Notre cerveau reste une énigme!
CAROLLE ANNE DESSUREAULT :
Voici le onzième article sur les richesses incommensurables du cerveau!
L’article s’inspire du livre Votre cerveau n’a pas fini de vous étonner de Patrice Van Eersel, rédacteur en chef du magazine Clés. Patrice Van Eersel s’entretient ici avec Jean-Pol Tassin, neurobiologiste au Collège de France et directeur de recherche à l’Inserm.
De quoi sont faits nos rêves?
Il est légitime de se poser des questions sur l’immensité des territoires inconnus dont les nouvelles explorations sur le cerveau nous font entrapercevoir les contours.
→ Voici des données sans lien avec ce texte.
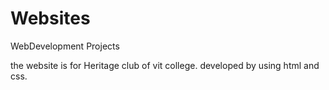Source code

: # Websites
WebDevelopment Projects

the website  is for Heritage club of vit college.
developed by using html and css.
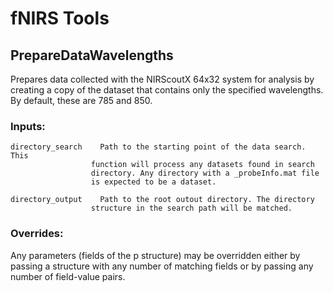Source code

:# fNIRS Tools

## PrepareDataWavelengths

Prepares data collected with the NIRScoutX 64x32 system for analysis by
creating a copy of the dataset that contains only the specified
wavelengths. By default, these are 785 and 850.

### Inputs:

	directory_search    Path to the starting point of the data search. This
                      function will process any datasets found in search
                      directory. Any directory with a _probeInfo.mat file
                      is expected to be a dataset.

	directory_output    Path to the root outout directory. The directory
                      structure in the search path will be matched.

### Overrides:

  Any parameters (fields of the p structure) may be overridden either by
  passing a structure with any number of matching fields or by passing
  any number of field-value pairs.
Par exemple, à quoi ressemble «le fonctionnement par défaut» dont parle le Pr Bernard Mazoyer, ce «non-conscient» qui absorbe 99 % de l’énergie nécessaire à notre cerveau et dont nous savons peu de choses. Selon quelle logique, quel langage, quels processus se déroulent 99 % du travail qui réorganise en permanence, mais de façon «secrète» parce que non subjectivable, tous les réseaux de nos souvenirs, de nos états d’âme, de ce que nous appelons notre «moi»?
Prenons aussi les rêves, explique le neurobiologiste Jean-Pol Tassin. Vous êtes en train de rêver que vous participez à la Révolution française. Entraîné dans toutes sortes de mésaventures, hautes en couleur, en joie et en terreur, vous finissez hélas sur l’échafaud et vous vous réveillez brusquement quand la guillotine vous tranche le cou. Un cri vous sort de tripes, qui vous fait vous redresser hors de vos draps. Vous vous apercevez alors qu’un tableau fixé au-dessus de votre lit vient de se décrocher et vous est tombé dessus.
STUPEUR : ce serait cette chute qui, en une fraction de seconde, aurait engendré tout le scénario? Comment serait-ce possible? Que le contenu du scénario (en l’occurrence celui de la guillotine) puisse être ou non porteur de sens n’est pas ici la question. Ce qui importe : pendant les quinze ou vingt minutes de sommeil paradoxal qui viennent de s’écouler, quelque chose se passait bien dans votre cerveau, mais ce n’était pas un rêve et il n’était pas question de Révolution. Mais alors quoi? Qui peut le dire?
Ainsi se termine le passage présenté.